Jason Hollar: Yeah. Thanks for the question, Daniel. And so, with Navista, we are on track to everything that we’ve laid out first raising this about a year ago. I mean, as I think about the progress we’ve made, I’d break it into a few key buckets. First of all — first and foremost, we’ve hired and brought in a fantastic team, a great mixture of internal and external talent, really drawing from industry those that have done this before and understand what that looks like, but also using our own expertise that have been more focused in other therapeutic areas, but a nice augmentation of the two. And then that new team quickly went to work and defined what went in front of our customers and prospective customers and really listened as to what is it that they need to run their practice, their business more efficiently, more effectively.

And it was through that work that we then came to the final point, which is defining the tools, the capabilities that we are building within Navista. So, we didn’t just go off and build it. We are building it around what the customers are demanding that they need, those community oncologists, those independent community oncologists, really looking at differentiating for what they need to run their business, both again, efficiently, but also effectively to further improve upon the lives of their patients. So that is the work that’s been done, and we are every day building out more elements of this. So I wouldn’t think about it as a particular date that everything goes live and we suddenly have this influx of volume. This is the type of thing that builds out our capability over time in different ways and working with our current customers, as well as the prospective ones to layer in when they come into this network and which services they utilize within the network.
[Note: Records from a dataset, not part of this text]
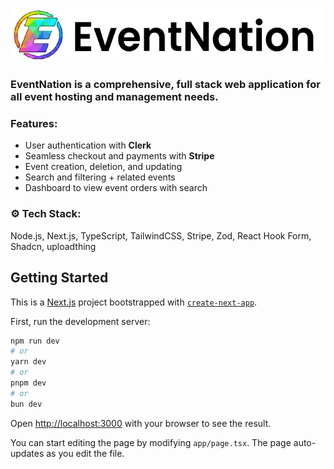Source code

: ![alt text](https://github.com/NishanthRaveendran/event-nation/blob/main/public/assets/images/logo.jpg?raw=true)

### EventNation is a comprehensive, full stack web application for all event hosting and management needs.

### Features:
- User authentication with **Clerk**
- Seamless checkout and payments with **Stripe**
- Event creation, deletion, and updating
- Search and filtering + related events
- Dashboard to view event orders with search

### ⚙️ Tech Stack:
Node.js,
Next.js,
TypeScript,
TailwindCSS,
Stripe,
Zod,
React Hook Form,
Shadcn,
uploadthing

## Getting Started
This is a [Next.js](https://nextjs.org/) project bootstrapped with [`create-next-app`](https://github.com/vercel/next.js/tree/canary/packages/create-next-app).

First, run the development server:

```bash
npm run dev
# or
yarn dev
# or
pnpm dev
# or
bun dev
```

Open [http://localhost:3000](http://localhost:3000) with your browser to see the result.

You can start editing the page by modifying `app/page.tsx`. The page auto-updates as you edit the file.
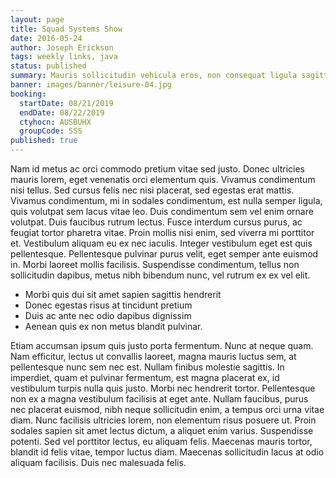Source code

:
 ```yaml
---
layout: page
title: Squad Systems Show
date: 2016-05-24
author: Joseph Erickson
tags: weekly links, java
status: published
summary: Mauris sollicitudin vehicula eros, non consequat ligula sagittis vitae. Suspendisse.
banner: images/banner/leisure-04.jpg
booking:
  startDate: 08/21/2019
  endDate: 08/22/2019
  ctyhocn: AUSBUHX
  groupCode: SSS
published: true
---
```

Nam id metus ac orci commodo pretium vitae sed justo. Donec ultricies mauris lorem, eget venenatis orci elementum quis. Vivamus condimentum nisi tellus. Sed cursus felis nec nisi placerat, sed egestas erat mattis. Vivamus condimentum, mi in sodales condimentum, est nulla semper ligula, quis volutpat sem lacus vitae leo. Duis condimentum sem vel enim ornare volutpat. Duis faucibus rutrum lectus. Fusce interdum cursus purus, ac feugiat tortor pharetra vitae. Proin mollis nisi enim, sed viverra mi porttitor et. Vestibulum aliquam eu ex nec iaculis. Integer vestibulum eget est quis pellentesque. Pellentesque pulvinar purus velit, eget semper ante euismod in. Morbi laoreet mollis facilisis. Suspendisse condimentum, tellus non sollicitudin dapibus, metus nibh bibendum nunc, vel rutrum ex ex vel elit.

* Morbi quis dui sit amet sapien sagittis hendrerit
* Donec egestas risus at tincidunt pretium
* Duis ac ante nec odio dapibus dignissim
* Aenean quis ex non metus blandit pulvinar.

Etiam accumsan ipsum quis justo porta fermentum. Nunc at neque quam. Nam efficitur, lectus ut convallis laoreet, magna mauris luctus sem, at pellentesque nunc sem nec est. Nullam finibus molestie sagittis. In imperdiet, quam et pulvinar fermentum, est magna placerat ex, id vestibulum turpis nulla quis justo. Morbi nec hendrerit tortor. Pellentesque non ex a magna vestibulum facilisis at eget ante. Nullam faucibus, purus nec placerat euismod, nibh neque sollicitudin enim, a tempus orci urna vitae diam. Nunc facilisis ultricies lorem, non elementum risus posuere ut. Proin sodales sapien sit amet lectus dictum, a aliquet enim varius. Suspendisse potenti. Sed vel porttitor lectus, eu aliquam felis. Maecenas mauris tortor, blandit id felis vitae, tempor luctus diam. Maecenas sollicitudin lacus at odio aliquam facilisis. Duis nec malesuada felis.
So that leads you to the Specialty Networks piece, which I would think about it as we now have an internal technology and capability set that’s augmenting what we had before. But Navista always approached this in terms of the best of the best in the industry. Using what we have is great, but we also are using a lot of third-party partners to bring in their tools and capabilities, because we’re going to put the customers’ needs first, the providers’ needs first and then build around that. So we do see that there is a role for Specialty Networks and their PPS Analytics platform, but we’re not going to make that the priority. We’re going to listen to the customers and then determine which pieces of that to bring into that network. So we haven’t finalized those decisions as it relates to Specialty Networks.

But what I will tell you, on day one, just having that team’s insight and expertise has been very beneficial to our own Navista team. So having — and I mentioned this when we announced the acquisition of Specialty Networks. Yeah, the assets are fantastic. The business is fantastic. But the most important thing for us was the leadership team and the capabilities that they’re bringing along with it is every bit as great as what we thought it was when we made the announcement. And we’re seeing that with boots on the ground now as we work, not just within Navista, but with the broader business to further improve our capabilities across all the therapeutic areas.
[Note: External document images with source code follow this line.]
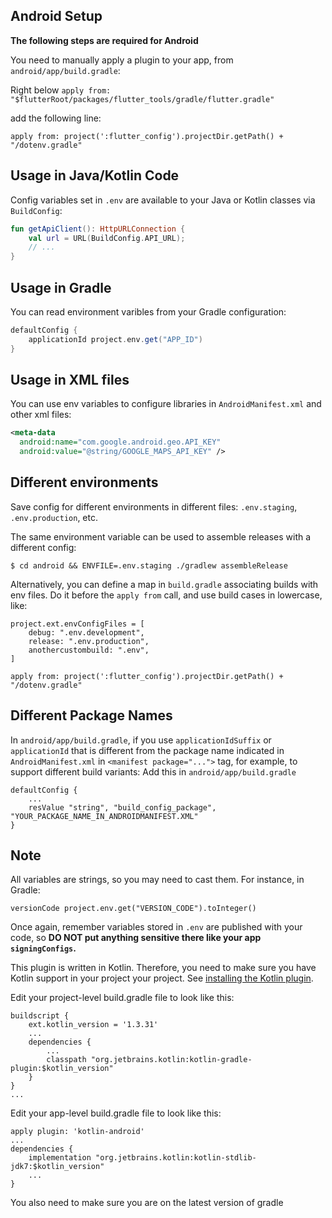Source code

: ## Android Setup

**The following steps are required for Android**

You need to manually apply a plugin to your app, from `android/app/build.gradle`:

Right below `apply from: "$flutterRoot/packages/flutter_tools/gradle/flutter.gradle"`

add the following line:

`apply from: project(':flutter_config').projectDir.getPath() + "/dotenv.gradle"`

## Usage in Java/Kotlin Code

Config variables set in `.env` are available to your Java or Kotlin classes via `BuildConfig`:

```kotlin
fun getApiClient(): HttpURLConnection {
    val url = URL(BuildConfig.API_URL);
    // ...
}
```

## Usage in Gradle

You can read environment varibles from your Gradle configuration:

```groovy
defaultConfig {
    applicationId project.env.get("APP_ID")
}
```

## Usage in XML files

You can use env variables to configure libraries in `AndroidManifest.xml` and other xml files:

```xml
<meta-data
  android:name="com.google.android.geo.API_KEY"
  android:value="@string/GOOGLE_MAPS_API_KEY" />
```

## Different environments

Save config for different environments in different files: `.env.staging`, `.env.production`, etc.

The same environment variable can be used to assemble releases with a different config:

```
$ cd android && ENVFILE=.env.staging ./gradlew assembleRelease
```

Alternatively, you can define a map in `build.gradle` associating builds with env files. Do it before the `apply from` call, and use build cases in lowercase, like:

```
project.ext.envConfigFiles = [
    debug: ".env.development",
    release: ".env.production",
    anothercustombuild: ".env",
]

apply from: project(':flutter_config').projectDir.getPath() + "/dotenv.gradle"
```

## Different Package Names

In `android/app/build.gradle`, if you use `applicationIdSuffix` or `applicationId` that is different from the package name indicated in `AndroidManifest.xml` in `<manifest package="...">` tag, for example, to support different build variants:
Add this in `android/app/build.gradle`

```
defaultConfig {
    ...
    resValue "string", "build_config_package", "YOUR_PACKAGE_NAME_IN_ANDROIDMANIFEST.XML"
}
```

## Note

All variables are strings, so you may need to cast them. For instance, in Gradle:

```
versionCode project.env.get("VERSION_CODE").toInteger()
```

Once again, remember variables stored in `.env` are published with your code, so **DO NOT put anything sensitive there like your app `signingConfigs`.**

This plugin is written in Kotlin. Therefore, you need to make sure you have Kotlin support in your project your project. See [installing the Kotlin plugin](https://kotlinlang.org/docs/tutorials/kotlin-android.html#installing-the-kotlin-plugin).

Edit your project-level build.gradle file to look like this:

    buildscript {
        ext.kotlin_version = '1.3.31'
        ...
        dependencies {
            ...
            classpath "org.jetbrains.kotlin:kotlin-gradle-plugin:$kotlin_version"
        }
    }
    ...

Edit your app-level build.gradle file to look like this:

    apply plugin: 'kotlin-android'
    ...
    dependencies {
        implementation "org.jetbrains.kotlin:kotlin-stdlib-jdk7:$kotlin_version"
        ...
    }

You also need to make sure you are on the latest version of gradle
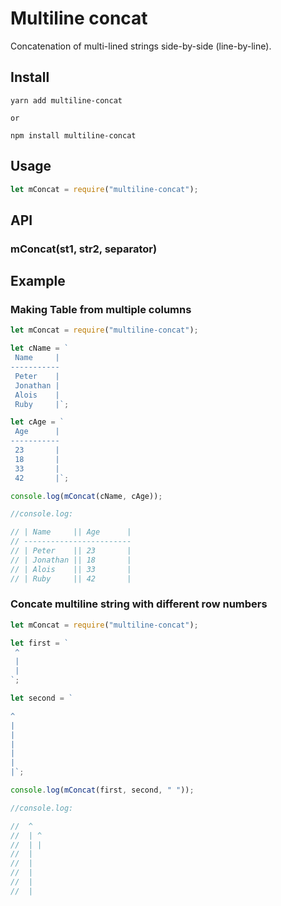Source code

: # Multiline concat

Concatenation of multi-lined strings side-by-side (line-by-line).

## Install

```shell
yarn add multiline-concat

or

npm install multiline-concat
```

## Usage

```js
let mConcat = require("multiline-concat");
```

## API

### mConcat(st1, str2, separator)

## Example

### Making Table from multiple columns

```js
let mConcat = require("multiline-concat");

let cName = `
 Name     |
-----------
 Peter    |
 Jonathan |
 Alois    |
 Ruby     |`;

let cAge = `
 Age      |
-----------
 23       |
 18       |
 33       |
 42       |`;

console.log(mConcat(cName, cAge));

//console.log:

// | Name     || Age      |
// ------------------------
// | Peter    || 23       |
// | Jonathan || 18       |
// | Alois    || 33       |
// | Ruby     || 42       |

```

### Concate multiline string with different row numbers

```js
let mConcat = require("multiline-concat");

let first = `
 ^
 |
 |
`;

let second = `

^
|
|
|
|
|
|`;

console.log(mConcat(first, second, " "));

//console.log:

//  ^ 
//  | ^
//  | |
//  |
//  |
//  |
//  |
//  |
```
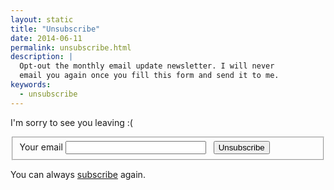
 ```yaml
---
layout: static
title: "Unsubscribe"
date: 2014-06-11
permalink: unsubscribe.html
description: |
  Opt-out the monthly email update newsletter. I will never
  email you again once you fill this form and send it to me.
keywords:
  - unsubscribe
---
```


<script async="async">
$('#email').ready(
  function() {
    var query = window.location.search,
      matches = query.match(/email=([^&]+)/);
    if (matches !== null) {
      $('#email').val(matches[1]);
    }
  }
);
</script>

I'm sorry to see you leaving :(

<form action="http://formspree.io/blog@yegor256.com" method="POST"><fieldset id="form">
  <input type="hidden" name="_next" value="http://www.yegor256.com/unsubscribed.html"/>
  <input type="hidden" name="_subject" value="unsubscribe me"/>
  <input type="hidden" name="_format" value="text"/>
  <label for="email">Your email</label>
  <input id="email" class="field field-text" name="email" size="25" maxlength="255" type="email" required="required"/>
  <label for="unsubscribe">&nbsp;</label>
  <button id="unsubscribe" class="field">Unsubscribe</button>
</fieldset></form>

You can always [subscribe](/about-me.html) again.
Operator: Thank you very much, gentlemen. Ladies and gentlemen, that will conclude today’s question-and-answer session. I turn the call back over to Mr. Jason Hollar for any additional or closing remarks. Thank you.

Jason Hollar: Yeah. Thank you. Just to close, appreciate everyone spending some time with us this morning. We hope the overall message that you took away from the call today is that we have a strong and resilient business and a very clear plan for us for ’25 and ’26, and we’re excited about the opportunities and ensuring that our customers and their patients continue to get fantastic service. So thanks again for joining us today and have a great day.

Operator: Thank you very much. Ladies and gentlemen, that concludes today’s presentation. Thank you for your attendance. You may disconnect. Have a good day and goodbye.